# [DATA]
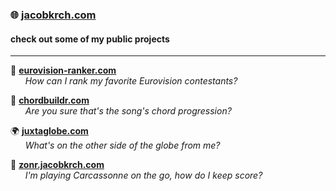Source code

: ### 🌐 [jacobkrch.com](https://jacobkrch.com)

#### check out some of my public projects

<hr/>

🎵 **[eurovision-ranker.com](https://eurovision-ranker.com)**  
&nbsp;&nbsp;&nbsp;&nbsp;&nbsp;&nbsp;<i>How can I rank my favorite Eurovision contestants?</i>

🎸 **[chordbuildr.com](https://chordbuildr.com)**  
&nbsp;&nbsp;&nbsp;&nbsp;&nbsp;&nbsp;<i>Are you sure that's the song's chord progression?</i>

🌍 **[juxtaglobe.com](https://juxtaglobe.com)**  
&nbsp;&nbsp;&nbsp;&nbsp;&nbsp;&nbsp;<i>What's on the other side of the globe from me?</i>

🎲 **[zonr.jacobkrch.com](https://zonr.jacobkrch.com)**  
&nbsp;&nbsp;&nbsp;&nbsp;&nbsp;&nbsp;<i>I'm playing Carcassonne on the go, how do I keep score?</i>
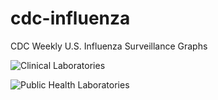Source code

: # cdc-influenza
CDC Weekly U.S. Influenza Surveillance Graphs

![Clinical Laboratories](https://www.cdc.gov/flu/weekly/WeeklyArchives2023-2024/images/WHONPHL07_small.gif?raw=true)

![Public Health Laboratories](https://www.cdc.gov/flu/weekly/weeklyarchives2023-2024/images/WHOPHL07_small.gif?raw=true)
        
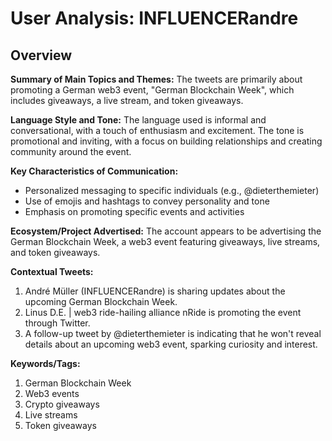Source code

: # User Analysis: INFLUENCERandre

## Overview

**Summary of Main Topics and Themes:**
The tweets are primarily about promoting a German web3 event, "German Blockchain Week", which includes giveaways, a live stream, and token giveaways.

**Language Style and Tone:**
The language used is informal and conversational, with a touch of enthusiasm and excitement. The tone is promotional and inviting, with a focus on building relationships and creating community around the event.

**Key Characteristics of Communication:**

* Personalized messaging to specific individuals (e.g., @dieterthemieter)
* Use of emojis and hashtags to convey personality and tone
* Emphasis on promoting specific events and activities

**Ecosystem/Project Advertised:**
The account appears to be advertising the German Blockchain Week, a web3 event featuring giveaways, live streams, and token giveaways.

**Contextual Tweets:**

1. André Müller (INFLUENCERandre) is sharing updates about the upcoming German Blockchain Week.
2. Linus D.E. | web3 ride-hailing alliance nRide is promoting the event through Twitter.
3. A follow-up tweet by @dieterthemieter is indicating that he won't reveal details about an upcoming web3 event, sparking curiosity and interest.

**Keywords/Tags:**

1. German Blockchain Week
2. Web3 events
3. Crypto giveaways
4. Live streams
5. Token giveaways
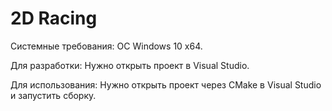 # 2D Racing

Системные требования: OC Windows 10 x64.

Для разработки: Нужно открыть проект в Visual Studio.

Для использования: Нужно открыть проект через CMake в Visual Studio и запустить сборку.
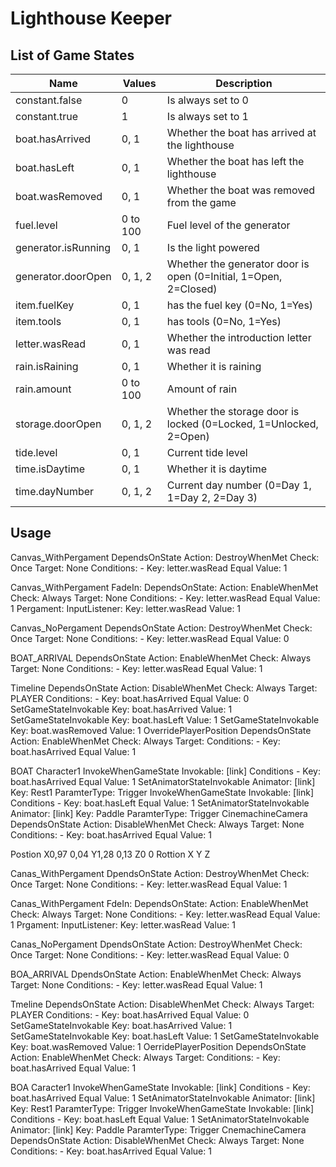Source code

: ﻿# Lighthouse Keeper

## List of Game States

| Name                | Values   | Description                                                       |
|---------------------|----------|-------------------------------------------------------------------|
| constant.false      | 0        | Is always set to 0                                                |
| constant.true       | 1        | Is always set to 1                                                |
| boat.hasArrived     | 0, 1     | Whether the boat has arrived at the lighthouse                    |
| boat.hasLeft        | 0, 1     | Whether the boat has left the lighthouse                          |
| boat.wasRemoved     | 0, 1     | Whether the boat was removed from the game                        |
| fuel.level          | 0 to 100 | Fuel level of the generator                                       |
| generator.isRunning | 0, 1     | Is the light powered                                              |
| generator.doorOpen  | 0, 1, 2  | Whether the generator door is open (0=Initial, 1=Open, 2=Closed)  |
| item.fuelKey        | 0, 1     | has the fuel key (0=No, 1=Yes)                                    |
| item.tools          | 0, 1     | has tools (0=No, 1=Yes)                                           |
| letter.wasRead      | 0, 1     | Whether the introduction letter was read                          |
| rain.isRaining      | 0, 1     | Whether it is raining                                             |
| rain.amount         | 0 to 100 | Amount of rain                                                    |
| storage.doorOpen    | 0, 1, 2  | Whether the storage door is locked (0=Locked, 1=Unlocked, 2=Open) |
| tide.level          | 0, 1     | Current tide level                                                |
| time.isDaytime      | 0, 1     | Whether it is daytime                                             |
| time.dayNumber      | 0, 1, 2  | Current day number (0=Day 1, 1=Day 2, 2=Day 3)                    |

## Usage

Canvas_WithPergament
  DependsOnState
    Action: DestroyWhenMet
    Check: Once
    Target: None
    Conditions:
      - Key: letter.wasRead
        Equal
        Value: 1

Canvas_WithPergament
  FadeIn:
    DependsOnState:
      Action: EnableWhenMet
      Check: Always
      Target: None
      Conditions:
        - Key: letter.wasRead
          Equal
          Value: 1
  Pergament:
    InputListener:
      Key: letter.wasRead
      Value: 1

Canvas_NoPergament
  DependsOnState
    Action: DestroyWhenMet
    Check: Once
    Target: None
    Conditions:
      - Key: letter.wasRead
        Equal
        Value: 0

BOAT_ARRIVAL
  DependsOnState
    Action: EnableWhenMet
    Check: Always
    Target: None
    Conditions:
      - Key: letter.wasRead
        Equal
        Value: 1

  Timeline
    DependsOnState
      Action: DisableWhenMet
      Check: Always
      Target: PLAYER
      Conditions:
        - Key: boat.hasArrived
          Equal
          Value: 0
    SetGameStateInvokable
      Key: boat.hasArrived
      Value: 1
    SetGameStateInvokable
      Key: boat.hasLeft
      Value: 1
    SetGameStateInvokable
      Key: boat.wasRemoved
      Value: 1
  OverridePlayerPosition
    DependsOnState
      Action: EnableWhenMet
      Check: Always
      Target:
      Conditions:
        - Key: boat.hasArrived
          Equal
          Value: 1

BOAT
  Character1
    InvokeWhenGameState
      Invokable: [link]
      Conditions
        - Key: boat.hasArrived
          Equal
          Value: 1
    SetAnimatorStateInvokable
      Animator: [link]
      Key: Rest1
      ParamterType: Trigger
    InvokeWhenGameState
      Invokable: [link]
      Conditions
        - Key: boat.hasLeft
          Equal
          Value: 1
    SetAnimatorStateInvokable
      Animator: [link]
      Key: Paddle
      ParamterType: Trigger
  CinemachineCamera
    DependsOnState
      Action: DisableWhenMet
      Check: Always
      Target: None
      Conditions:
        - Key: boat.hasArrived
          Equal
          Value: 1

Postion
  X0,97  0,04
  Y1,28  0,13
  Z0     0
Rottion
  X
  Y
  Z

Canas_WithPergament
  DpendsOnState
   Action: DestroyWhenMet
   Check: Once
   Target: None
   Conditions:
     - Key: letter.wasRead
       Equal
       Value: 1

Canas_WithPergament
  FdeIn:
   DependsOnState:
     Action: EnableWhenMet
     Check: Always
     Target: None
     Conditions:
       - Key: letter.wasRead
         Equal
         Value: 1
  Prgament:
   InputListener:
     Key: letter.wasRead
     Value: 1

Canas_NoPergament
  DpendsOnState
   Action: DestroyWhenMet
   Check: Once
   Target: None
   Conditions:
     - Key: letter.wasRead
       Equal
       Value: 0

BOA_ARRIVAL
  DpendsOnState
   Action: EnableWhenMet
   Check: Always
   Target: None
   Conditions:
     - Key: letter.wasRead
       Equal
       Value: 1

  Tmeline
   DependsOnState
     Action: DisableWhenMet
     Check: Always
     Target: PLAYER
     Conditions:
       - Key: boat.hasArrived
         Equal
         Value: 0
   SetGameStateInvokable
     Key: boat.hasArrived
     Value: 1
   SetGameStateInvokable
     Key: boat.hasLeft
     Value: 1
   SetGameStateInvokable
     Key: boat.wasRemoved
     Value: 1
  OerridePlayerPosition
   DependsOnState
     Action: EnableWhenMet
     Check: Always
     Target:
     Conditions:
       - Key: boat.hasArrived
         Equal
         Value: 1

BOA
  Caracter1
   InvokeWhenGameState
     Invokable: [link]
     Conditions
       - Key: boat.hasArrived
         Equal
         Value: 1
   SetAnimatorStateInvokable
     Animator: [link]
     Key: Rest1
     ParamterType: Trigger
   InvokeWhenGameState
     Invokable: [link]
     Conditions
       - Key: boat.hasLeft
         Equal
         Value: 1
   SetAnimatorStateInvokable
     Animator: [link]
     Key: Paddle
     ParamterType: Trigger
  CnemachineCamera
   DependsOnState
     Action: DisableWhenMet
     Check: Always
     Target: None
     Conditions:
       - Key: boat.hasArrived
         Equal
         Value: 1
...
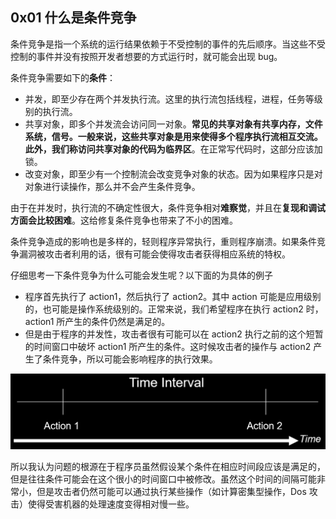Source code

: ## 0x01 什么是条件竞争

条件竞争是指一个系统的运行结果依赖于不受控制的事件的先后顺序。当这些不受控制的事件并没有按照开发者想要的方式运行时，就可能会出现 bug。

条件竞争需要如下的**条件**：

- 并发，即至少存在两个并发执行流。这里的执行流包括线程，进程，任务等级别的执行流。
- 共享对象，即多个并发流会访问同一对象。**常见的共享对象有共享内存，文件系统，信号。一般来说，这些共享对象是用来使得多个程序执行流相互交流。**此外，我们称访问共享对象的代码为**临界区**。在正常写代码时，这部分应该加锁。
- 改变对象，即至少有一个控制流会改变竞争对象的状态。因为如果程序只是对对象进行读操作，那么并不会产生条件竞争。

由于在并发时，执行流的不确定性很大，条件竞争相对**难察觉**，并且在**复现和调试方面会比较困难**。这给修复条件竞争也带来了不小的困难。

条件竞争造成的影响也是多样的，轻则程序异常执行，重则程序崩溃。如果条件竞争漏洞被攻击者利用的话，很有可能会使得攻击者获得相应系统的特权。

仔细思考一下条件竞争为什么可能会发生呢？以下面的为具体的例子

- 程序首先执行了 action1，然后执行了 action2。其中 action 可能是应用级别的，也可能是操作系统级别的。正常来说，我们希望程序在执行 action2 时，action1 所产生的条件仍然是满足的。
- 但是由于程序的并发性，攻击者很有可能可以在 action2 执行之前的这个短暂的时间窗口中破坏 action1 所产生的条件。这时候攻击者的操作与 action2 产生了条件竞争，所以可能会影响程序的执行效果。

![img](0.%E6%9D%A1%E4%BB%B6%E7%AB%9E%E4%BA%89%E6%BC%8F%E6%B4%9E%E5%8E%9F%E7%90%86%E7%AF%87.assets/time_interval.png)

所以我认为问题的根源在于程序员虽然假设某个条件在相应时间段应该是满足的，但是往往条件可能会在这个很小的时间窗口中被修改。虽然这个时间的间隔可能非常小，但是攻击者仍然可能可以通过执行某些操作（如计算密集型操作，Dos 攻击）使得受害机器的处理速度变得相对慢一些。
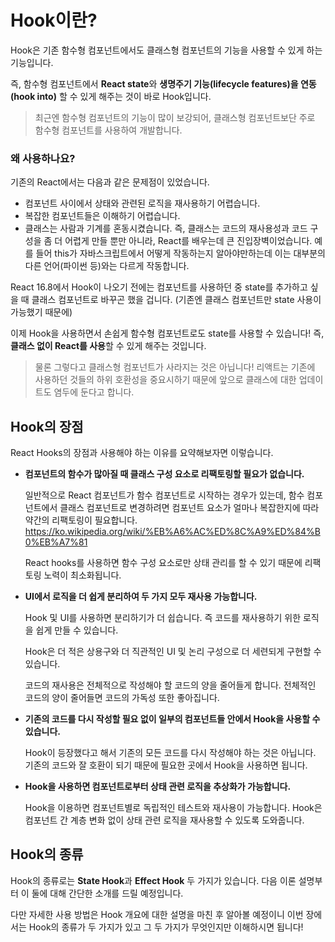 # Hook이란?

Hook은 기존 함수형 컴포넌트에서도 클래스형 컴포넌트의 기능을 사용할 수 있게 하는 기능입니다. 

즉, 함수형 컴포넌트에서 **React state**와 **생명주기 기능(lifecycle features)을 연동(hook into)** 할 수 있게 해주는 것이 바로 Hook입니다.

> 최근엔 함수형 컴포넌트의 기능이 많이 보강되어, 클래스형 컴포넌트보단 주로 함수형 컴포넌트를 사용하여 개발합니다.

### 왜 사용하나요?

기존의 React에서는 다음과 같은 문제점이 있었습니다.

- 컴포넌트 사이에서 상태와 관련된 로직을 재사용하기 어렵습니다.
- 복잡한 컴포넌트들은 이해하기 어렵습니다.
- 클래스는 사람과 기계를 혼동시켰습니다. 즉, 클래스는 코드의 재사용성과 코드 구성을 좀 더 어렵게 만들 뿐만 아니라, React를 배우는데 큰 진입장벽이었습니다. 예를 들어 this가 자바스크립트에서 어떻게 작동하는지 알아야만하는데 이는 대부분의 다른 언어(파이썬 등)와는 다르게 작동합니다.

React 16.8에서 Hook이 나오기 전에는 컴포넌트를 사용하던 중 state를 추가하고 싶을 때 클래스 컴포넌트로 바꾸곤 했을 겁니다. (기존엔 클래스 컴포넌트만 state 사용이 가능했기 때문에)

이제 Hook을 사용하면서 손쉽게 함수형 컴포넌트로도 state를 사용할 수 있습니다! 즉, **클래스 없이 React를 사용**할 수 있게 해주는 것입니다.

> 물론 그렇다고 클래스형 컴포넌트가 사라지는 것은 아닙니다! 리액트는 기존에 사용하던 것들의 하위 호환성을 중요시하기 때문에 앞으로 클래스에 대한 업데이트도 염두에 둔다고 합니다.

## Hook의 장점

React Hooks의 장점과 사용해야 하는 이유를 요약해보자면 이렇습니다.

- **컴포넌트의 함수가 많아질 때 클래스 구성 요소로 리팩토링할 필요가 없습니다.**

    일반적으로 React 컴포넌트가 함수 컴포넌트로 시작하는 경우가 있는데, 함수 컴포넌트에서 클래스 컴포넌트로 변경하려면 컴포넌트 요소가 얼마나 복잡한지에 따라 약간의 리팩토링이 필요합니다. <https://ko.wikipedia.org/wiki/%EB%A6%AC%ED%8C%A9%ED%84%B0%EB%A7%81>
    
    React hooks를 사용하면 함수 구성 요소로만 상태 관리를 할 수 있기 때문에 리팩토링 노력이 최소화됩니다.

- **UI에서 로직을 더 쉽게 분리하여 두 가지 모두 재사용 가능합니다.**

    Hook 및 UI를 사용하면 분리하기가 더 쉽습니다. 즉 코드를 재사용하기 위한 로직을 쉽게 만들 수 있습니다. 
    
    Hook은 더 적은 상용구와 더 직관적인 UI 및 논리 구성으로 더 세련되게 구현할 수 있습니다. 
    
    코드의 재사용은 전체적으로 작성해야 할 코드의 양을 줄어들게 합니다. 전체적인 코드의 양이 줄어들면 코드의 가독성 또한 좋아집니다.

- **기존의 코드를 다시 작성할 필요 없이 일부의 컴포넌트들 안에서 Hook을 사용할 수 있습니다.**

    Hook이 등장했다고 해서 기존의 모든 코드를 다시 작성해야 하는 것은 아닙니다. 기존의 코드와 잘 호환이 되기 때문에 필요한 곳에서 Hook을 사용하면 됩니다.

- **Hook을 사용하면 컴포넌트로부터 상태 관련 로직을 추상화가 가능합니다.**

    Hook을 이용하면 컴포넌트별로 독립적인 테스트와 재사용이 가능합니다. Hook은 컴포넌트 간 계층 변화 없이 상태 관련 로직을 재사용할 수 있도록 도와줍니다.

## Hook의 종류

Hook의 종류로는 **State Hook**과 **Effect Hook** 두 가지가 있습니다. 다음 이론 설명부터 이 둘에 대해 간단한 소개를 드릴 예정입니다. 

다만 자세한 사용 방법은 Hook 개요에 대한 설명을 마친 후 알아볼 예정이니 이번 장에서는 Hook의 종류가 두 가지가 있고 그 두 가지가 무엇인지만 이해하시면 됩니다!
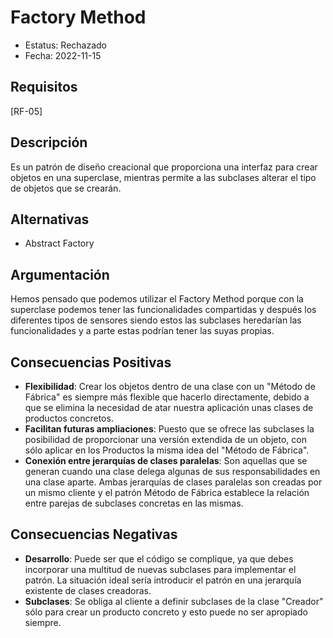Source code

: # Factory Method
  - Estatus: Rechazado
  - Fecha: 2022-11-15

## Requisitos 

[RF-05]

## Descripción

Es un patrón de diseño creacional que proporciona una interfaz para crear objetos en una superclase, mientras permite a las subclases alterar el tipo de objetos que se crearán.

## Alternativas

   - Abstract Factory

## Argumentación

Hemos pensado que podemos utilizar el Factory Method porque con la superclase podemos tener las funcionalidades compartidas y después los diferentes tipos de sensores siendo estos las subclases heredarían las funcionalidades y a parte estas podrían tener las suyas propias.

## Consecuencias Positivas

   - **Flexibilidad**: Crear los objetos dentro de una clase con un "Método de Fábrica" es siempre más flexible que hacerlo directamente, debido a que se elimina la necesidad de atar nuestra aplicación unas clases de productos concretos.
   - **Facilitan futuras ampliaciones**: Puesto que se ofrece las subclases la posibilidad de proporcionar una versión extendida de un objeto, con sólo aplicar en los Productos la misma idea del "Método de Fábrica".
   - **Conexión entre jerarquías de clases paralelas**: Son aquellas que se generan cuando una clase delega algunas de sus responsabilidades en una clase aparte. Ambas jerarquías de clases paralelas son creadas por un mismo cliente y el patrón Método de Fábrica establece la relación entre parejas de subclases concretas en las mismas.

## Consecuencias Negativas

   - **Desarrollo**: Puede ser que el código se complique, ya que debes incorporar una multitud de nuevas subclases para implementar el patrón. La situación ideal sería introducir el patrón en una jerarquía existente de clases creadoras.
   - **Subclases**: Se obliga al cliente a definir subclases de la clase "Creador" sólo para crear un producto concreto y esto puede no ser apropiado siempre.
==
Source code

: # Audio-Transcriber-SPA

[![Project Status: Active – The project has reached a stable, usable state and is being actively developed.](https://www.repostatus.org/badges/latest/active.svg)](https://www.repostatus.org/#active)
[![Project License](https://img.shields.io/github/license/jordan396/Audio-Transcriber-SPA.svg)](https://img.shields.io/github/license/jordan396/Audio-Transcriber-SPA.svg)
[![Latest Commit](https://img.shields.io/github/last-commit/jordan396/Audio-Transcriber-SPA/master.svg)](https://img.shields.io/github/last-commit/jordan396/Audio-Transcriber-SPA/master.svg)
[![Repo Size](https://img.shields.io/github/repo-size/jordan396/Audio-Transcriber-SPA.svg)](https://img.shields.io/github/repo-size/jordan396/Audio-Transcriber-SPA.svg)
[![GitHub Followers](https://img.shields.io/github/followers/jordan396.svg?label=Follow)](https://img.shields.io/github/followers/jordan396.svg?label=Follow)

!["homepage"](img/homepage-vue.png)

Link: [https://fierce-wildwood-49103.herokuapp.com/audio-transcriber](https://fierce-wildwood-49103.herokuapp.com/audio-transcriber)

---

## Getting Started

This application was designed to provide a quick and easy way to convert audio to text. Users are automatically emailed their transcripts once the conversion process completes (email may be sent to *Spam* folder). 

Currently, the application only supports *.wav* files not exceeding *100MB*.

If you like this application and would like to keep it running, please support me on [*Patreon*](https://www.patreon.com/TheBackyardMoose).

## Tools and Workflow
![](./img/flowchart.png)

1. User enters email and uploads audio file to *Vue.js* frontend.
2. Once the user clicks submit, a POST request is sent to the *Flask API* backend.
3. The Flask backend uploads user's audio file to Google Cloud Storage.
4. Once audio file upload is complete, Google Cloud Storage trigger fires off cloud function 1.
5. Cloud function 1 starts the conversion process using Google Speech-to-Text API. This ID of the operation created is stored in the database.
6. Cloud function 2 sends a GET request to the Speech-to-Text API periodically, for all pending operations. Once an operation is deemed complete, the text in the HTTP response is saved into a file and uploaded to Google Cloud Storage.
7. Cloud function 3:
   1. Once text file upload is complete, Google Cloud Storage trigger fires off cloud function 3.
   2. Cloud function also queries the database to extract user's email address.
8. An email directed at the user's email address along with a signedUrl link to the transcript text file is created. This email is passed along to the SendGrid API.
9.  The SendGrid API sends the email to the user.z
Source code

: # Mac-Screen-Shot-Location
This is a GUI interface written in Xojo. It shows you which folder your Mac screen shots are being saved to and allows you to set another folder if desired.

# [YOUR GOAL]
Among the entries above, the line containing "boat has left", the line containing "Whether the introduction", and all lines between them are to be restated word for word; nothing else belongs in the reply.

# [TASK OUTPUT]
| boat.hasLeft        | 0, 1     | Whether the boat has left the lighthouse                          |
| boat.wasRemoved     | 0, 1     | Whether the boat was removed from the game                        |
| fuel.level          | 0 to 100 | Fuel level of the generator                                       |
| generator.isRunning | 0, 1     | Is the light powered                                              |
| generator.doorOpen  | 0, 1, 2  | Whether the generator door is open (0=Initial, 1=Open, 2=Closed)  |
| item.fuelKey        | 0, 1     | has the fuel key (0=No, 1=Yes)                                    |
| item.tools          | 0, 1     | has tools (0=No, 1=Yes)                                           |
| letter.wasRead      | 0, 1     | Whether the introduction letter was read                          |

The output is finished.